**PROBLEM DETAILS**
A complete answer includes every line below with the word "software".

(Beginning of SOURCE DATA)

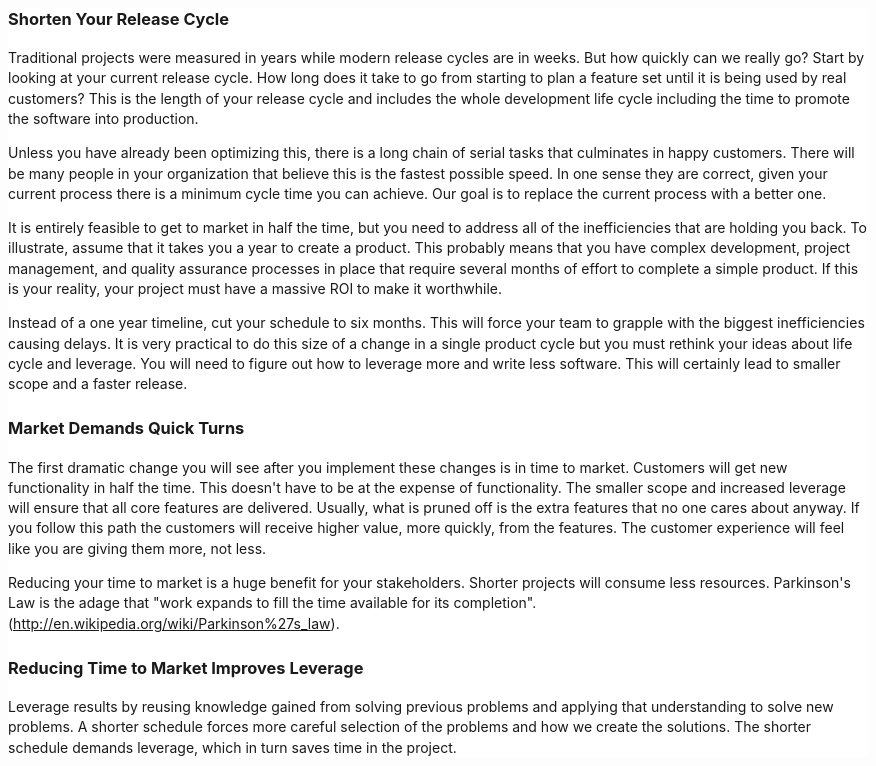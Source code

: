
### Shorten Your Release Cycle

Traditional projects were measured in years while modern release cycles are in
weeks. But how quickly can we really go? Start by looking at your current
release cycle. How long does it take to go from starting to plan a feature set
until it is being used by real customers? This is the length of your release
cycle and includes the whole development life cycle including the time to
promote the software into production.

Unless you have already been optimizing this, there is a long chain of serial
tasks that culminates in happy customers. There will be many people in your
organization that believe this is the fastest possible speed. In one sense
they are correct, given your current process there is a minimum cycle time you
can achieve. Our goal is to replace the current process with a better one.

It is entirely feasible to get to market in half the time, but you need to
address all of the inefficiencies that are holding you back. To illustrate,
assume that it takes you a year to create a product. This probably means that
you have complex development, project management, and quality assurance
processes in place that require several months of effort to complete a simple
product. If this is your reality, your project must have a massive ROI to make it
worthwhile.

Instead of a one year timeline, cut your schedule to six months. This will
force your team to grapple with the biggest inefficiencies causing delays. It
is very practical to do this size of a change in a single product cycle but
you must rethink your ideas about life cycle and leverage. You will need to
figure out how to leverage more and write less software. This will certainly
lead to smaller scope and a faster release.


### Market Demands Quick Turns

The first dramatic change you will see after you implement these changes is in
time to market. Customers will get new functionality in half the time. This
doesn't have to be at the expense of functionality. The smaller scope and
increased leverage will ensure that all core features are delivered. Usually,
what is pruned off is the extra features that no one cares about anyway. If
you follow this path the customers will receive higher value, more quickly,
from the features. The customer experience will feel like you are giving them
more, not less.

Reducing your time to market is a huge benefit for your stakeholders. Shorter
projects will consume less resources. Parkinson's Law is the adage that "work
expands to fill the time available for its completion".
(http://en.wikipedia.org/wiki/Parkinson%27s_law).


### Reducing Time to Market Improves Leverage

Leverage results by reusing knowledge gained from solving previous problems
and applying that understanding to solve new problems. A shorter schedule
forces more careful selection of the problems and how we create the solutions.
The shorter schedule demands leverage, which in turn saves time in the
project.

(End of SOURCE DATA)

**RESULT OF THE EXERCISE**
promote the software into production.
figure out how to leverage more and write less software. This will certainly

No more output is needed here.